** Supplied data follows **

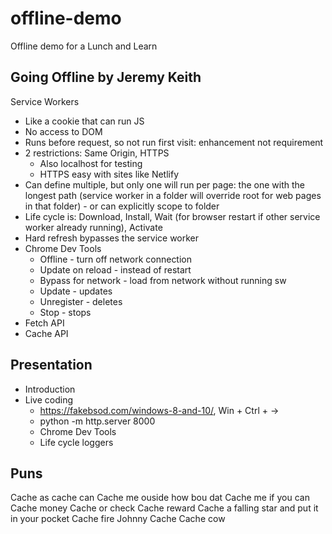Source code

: # offline-demo
Offline demo for a Lunch and Learn

## Going Offline by Jeremy Keith

Service Workers
- Like a cookie that can run JS
- No access to DOM
- Runs before request, so not run first visit: enhancement not requirement
- 2 restrictions: Same Origin, HTTPS
    - Also localhost for testing
    - HTTPS easy with sites like Netlify
- Can define multiple, but only one will run per page: the one with the longest path (service worker in a folder will override root for web pages in that folder) - or can explicitly scope to folder
- Life cycle is: Download, Install, Wait (for browser restart if other service worker already running), Activate
- Hard refresh bypasses the service worker
- Chrome Dev Tools
    - Offline - turn off network connection
    - Update on reload - instead of restart
    - Bypass for network - load from network without running sw
    - Update - updates
    - Unregister - deletes
    - Stop - stops
- Fetch API
- Cache API

## Presentation
- Introduction
- Live coding
    - https://fakebsod.com/windows-8-and-10/, Win + Ctrl + ->
    - python -m http.server 8000
    - Chrome Dev Tools
    - Life cycle loggers

## Puns
Cache as cache can
Cache me ouside how bou dat
Cache me if you can
Cache money
Cache or check
Cache reward
Cache a falling star and put it in your pocket
Cache fire
Johnny Cache
Cache cow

** End of Supplied data **

■ **Prompt**: Go through the entries line by line and count those with "that". Give only the count.

■ **Output for this exercise**: 2